### Action item
Could you set down the lines below, from the one containing "Recette Bûche de foie gras au pavot et baies roses. Foie" through the final line, exactly as written?

Stored records
= = = = = = =

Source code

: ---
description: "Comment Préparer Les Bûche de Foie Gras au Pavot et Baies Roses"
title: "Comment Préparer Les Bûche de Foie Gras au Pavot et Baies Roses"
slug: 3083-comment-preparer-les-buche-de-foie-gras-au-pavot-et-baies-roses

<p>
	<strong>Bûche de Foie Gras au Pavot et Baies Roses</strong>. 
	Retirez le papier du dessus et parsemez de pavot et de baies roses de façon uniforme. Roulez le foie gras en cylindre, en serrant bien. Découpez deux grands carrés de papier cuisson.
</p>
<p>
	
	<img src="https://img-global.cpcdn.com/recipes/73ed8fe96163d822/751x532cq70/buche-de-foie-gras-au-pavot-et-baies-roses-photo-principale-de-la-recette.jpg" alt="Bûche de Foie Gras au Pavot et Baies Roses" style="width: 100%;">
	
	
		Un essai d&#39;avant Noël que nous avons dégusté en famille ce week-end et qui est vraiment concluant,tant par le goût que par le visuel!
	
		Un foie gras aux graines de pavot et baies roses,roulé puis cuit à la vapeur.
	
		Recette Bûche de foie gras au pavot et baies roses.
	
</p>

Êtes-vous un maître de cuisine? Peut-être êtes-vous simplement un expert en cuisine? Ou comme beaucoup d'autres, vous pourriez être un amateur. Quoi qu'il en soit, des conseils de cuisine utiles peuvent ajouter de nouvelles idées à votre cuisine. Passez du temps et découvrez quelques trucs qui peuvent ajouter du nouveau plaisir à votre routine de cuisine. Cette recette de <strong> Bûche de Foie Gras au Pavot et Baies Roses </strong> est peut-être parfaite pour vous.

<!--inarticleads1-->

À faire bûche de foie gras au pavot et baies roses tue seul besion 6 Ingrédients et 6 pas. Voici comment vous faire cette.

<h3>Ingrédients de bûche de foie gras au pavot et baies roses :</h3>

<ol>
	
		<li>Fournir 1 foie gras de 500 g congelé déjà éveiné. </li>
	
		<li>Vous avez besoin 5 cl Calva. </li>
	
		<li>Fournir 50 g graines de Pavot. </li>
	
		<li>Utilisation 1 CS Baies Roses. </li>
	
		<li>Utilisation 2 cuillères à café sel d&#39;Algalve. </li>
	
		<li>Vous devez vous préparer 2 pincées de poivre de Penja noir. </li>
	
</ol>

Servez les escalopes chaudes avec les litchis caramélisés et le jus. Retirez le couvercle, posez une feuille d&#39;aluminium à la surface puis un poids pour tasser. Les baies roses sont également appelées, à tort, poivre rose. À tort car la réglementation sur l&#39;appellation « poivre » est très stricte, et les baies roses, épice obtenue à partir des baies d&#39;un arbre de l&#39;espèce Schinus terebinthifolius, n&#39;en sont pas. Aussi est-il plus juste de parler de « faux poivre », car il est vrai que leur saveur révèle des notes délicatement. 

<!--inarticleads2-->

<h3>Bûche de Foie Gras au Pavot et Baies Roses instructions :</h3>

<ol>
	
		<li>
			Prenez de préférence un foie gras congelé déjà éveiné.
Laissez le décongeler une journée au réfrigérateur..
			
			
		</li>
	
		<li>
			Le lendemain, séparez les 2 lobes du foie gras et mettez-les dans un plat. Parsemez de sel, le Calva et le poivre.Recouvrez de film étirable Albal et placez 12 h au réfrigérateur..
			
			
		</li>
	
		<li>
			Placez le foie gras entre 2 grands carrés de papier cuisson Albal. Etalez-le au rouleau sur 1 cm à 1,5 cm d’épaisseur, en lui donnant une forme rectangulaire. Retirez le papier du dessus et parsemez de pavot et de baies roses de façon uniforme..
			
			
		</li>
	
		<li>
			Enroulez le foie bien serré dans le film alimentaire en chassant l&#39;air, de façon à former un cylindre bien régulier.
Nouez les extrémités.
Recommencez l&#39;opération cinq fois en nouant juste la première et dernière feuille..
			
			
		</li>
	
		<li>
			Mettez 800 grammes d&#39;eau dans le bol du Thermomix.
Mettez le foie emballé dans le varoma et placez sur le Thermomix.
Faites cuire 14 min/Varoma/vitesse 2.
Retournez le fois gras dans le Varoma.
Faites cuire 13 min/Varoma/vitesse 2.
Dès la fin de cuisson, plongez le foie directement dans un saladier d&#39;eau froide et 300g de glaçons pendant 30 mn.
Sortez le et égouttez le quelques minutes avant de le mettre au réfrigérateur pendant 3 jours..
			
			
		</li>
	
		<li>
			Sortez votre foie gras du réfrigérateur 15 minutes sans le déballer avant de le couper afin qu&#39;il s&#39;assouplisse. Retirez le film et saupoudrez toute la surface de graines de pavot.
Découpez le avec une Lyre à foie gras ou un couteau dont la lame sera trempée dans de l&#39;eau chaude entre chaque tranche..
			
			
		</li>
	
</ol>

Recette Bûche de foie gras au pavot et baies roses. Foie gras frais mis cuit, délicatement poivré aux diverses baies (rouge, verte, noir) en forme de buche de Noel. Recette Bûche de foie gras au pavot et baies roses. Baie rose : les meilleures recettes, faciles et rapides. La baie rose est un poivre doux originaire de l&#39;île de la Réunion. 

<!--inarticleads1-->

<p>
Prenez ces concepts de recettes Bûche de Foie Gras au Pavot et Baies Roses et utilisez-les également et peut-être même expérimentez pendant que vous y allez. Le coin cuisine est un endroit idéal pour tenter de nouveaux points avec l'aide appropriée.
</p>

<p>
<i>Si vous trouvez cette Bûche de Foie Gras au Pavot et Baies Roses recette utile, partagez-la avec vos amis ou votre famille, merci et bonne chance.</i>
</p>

= = = = = = =

### Exercise solution
Recette Bûche de foie gras au pavot et baies roses. Foie gras frais mis cuit, délicatement poivré aux diverses baies (rouge, verte, noir) en forme de buche de Noel. Recette Bûche de foie gras au pavot et baies roses. Baie rose : les meilleures recettes, faciles et rapides. La baie rose est un poivre doux originaire de l&#39;île de la Réunion. 

<!--inarticleads1-->

<p>
Prenez ces concepts de recettes Bûche de Foie Gras au Pavot et Baies Roses et utilisez-les également et peut-être même expérimentez pendant que vous y allez. Le coin cuisine est un endroit idéal pour tenter de nouveaux points avec l'aide appropriée.
</p>

<p>
<i>Si vous trouvez cette Bûche de Foie Gras au Pavot et Baies Roses recette utile, partagez-la avec vos amis ou votre famille, merci et bonne chance.</i>
</p>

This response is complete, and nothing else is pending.